= WHAT YOU WILL DO =
Could you print the full listing again, exactly as written?
((
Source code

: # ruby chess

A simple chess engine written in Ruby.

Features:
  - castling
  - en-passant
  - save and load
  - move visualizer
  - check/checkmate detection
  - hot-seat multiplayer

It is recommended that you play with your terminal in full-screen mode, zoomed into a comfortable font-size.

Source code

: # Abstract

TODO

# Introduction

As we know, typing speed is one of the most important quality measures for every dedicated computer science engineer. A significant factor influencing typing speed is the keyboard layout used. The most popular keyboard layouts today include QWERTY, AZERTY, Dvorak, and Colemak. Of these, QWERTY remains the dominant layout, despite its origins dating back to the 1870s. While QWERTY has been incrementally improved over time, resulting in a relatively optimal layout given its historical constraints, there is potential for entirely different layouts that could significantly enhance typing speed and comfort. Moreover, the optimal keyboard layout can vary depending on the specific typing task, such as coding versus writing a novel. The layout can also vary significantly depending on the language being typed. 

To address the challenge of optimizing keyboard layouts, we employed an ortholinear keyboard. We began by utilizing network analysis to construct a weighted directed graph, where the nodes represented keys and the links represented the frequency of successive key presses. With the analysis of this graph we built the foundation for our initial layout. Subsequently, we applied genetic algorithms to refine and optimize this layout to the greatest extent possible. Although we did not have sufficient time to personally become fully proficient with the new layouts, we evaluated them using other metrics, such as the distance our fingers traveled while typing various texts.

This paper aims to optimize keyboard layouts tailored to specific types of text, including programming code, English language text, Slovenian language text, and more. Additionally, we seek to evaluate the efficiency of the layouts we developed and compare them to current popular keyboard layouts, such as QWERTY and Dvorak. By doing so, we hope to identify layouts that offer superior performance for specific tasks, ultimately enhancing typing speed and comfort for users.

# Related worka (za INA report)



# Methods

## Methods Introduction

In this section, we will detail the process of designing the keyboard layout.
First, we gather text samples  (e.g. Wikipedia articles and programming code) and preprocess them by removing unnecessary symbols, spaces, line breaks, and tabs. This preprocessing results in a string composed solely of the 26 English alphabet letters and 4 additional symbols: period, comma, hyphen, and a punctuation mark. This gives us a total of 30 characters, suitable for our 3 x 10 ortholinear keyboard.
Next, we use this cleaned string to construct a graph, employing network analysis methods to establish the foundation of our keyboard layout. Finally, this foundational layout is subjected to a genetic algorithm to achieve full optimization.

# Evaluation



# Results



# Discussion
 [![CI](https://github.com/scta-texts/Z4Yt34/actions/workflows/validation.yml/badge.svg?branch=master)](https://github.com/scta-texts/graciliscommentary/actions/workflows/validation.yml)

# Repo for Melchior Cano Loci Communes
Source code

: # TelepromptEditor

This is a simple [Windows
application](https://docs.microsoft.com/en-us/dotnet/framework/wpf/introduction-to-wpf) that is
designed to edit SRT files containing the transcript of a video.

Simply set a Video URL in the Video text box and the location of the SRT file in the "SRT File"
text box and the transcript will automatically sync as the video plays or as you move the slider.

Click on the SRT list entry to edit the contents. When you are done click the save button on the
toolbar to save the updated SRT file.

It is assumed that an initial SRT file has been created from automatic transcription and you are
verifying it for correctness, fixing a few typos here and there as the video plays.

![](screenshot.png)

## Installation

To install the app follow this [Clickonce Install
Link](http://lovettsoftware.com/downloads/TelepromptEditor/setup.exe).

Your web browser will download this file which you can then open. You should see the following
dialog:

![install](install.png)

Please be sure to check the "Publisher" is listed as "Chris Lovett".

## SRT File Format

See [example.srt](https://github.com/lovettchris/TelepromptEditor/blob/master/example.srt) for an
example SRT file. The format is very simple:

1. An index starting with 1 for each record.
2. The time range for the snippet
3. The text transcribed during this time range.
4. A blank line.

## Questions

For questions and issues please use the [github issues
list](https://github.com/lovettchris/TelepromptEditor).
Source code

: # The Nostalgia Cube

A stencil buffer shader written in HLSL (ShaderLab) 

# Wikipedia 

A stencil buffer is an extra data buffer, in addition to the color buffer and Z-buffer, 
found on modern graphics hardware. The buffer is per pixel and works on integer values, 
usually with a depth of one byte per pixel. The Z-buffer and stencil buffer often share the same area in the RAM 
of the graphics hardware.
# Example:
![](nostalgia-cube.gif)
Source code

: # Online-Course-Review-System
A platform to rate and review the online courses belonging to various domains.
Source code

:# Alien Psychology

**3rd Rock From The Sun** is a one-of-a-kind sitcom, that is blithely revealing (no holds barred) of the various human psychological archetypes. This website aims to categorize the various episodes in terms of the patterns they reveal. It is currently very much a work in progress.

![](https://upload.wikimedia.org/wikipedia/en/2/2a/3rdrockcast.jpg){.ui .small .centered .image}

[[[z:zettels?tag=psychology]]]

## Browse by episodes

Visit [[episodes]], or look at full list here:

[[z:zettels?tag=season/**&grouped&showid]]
))
= WRITTEN ANSWER =
Source code

: # ruby chess

A simple chess engine written in Ruby.

Features:
  - castling
  - en-passant
  - save and load
  - move visualizer
  - check/checkmate detection
  - hot-seat multiplayer

It is recommended that you play with your terminal in full-screen mode, zoomed into a comfortable font-size.

Source code

: # Abstract

TODO

# Introduction

As we know, typing speed is one of the most important quality measures for every dedicated computer science engineer. A significant factor influencing typing speed is the keyboard layout used. The most popular keyboard layouts today include QWERTY, AZERTY, Dvorak, and Colemak. Of these, QWERTY remains the dominant layout, despite its origins dating back to the 1870s. While QWERTY has been incrementally improved over time, resulting in a relatively optimal layout given its historical constraints, there is potential for entirely different layouts that could significantly enhance typing speed and comfort. Moreover, the optimal keyboard layout can vary depending on the specific typing task, such as coding versus writing a novel. The layout can also vary significantly depending on the language being typed. 

To address the challenge of optimizing keyboard layouts, we employed an ortholinear keyboard. We began by utilizing network analysis to construct a weighted directed graph, where the nodes represented keys and the links represented the frequency of successive key presses. With the analysis of this graph we built the foundation for our initial layout. Subsequently, we applied genetic algorithms to refine and optimize this layout to the greatest extent possible. Although we did not have sufficient time to personally become fully proficient with the new layouts, we evaluated them using other metrics, such as the distance our fingers traveled while typing various texts.

This paper aims to optimize keyboard layouts tailored to specific types of text, including programming code, English language text, Slovenian language text, and more. Additionally, we seek to evaluate the efficiency of the layouts we developed and compare them to current popular keyboard layouts, such as QWERTY and Dvorak. By doing so, we hope to identify layouts that offer superior performance for specific tasks, ultimately enhancing typing speed and comfort for users.

# Related worka (za INA report)



# Methods

## Methods Introduction

In this section, we will detail the process of designing the keyboard layout.
First, we gather text samples  (e.g. Wikipedia articles and programming code) and preprocess them by removing unnecessary symbols, spaces, line breaks, and tabs. This preprocessing results in a string composed solely of the 26 English alphabet letters and 4 additional symbols: period, comma, hyphen, and a punctuation mark. This gives us a total of 30 characters, suitable for our 3 x 10 ortholinear keyboard.
Next, we use this cleaned string to construct a graph, employing network analysis methods to establish the foundation of our keyboard layout. Finally, this foundational layout is subjected to a genetic algorithm to achieve full optimization.

# Evaluation



# Results



# Discussion
 [![CI](https://github.com/scta-texts/Z4Yt34/actions/workflows/validation.yml/badge.svg?branch=master)](https://github.com/scta-texts/graciliscommentary/actions/workflows/validation.yml)

# Repo for Melchior Cano Loci Communes
Source code

: # TelepromptEditor

This is a simple [Windows
application](https://docs.microsoft.com/en-us/dotnet/framework/wpf/introduction-to-wpf) that is
designed to edit SRT files containing the transcript of a video.

Simply set a Video URL in the Video text box and the location of the SRT file in the "SRT File"
text box and the transcript will automatically sync as the video plays or as you move the slider.

Click on the SRT list entry to edit the contents. When you are done click the save button on the
toolbar to save the updated SRT file.

It is assumed that an initial SRT file has been created from automatic transcription and you are
verifying it for correctness, fixing a few typos here and there as the video plays.

![](screenshot.png)

## Installation

To install the app follow this [Clickonce Install
Link](http://lovettsoftware.com/downloads/TelepromptEditor/setup.exe).

Your web browser will download this file which you can then open. You should see the following
dialog:

![install](install.png)

Please be sure to check the "Publisher" is listed as "Chris Lovett".

## SRT File Format

See [example.srt](https://github.com/lovettchris/TelepromptEditor/blob/master/example.srt) for an
example SRT file. The format is very simple:

1. An index starting with 1 for each record.
2. The time range for the snippet
3. The text transcribed during this time range.
4. A blank line.

## Questions

For questions and issues please use the [github issues
list](https://github.com/lovettchris/TelepromptEditor).
Source code

: # The Nostalgia Cube

A stencil buffer shader written in HLSL (ShaderLab) 

# Wikipedia 

A stencil buffer is an extra data buffer, in addition to the color buffer and Z-buffer, 
found on modern graphics hardware. The buffer is per pixel and works on integer values, 
usually with a depth of one byte per pixel. The Z-buffer and stencil buffer often share the same area in the RAM 
of the graphics hardware.
# Example:
![](nostalgia-cube.gif)
Source code

: # Online-Course-Review-System
A platform to rate and review the online courses belonging to various domains.
Source code

:# Alien Psychology

**3rd Rock From The Sun** is a one-of-a-kind sitcom, that is blithely revealing (no holds barred) of the various human psychological archetypes. This website aims to categorize the various episodes in terms of the patterns they reveal. It is currently very much a work in progress.

![](https://upload.wikimedia.org/wikipedia/en/2/2a/3rdrockcast.jpg){.ui .small .centered .image}

[[[z:zettels?tag=psychology]]]

## Browse by episodes

Visit [[episodes]], or look at full list here:

[[z:zettels?tag=season/**&grouped&showid]]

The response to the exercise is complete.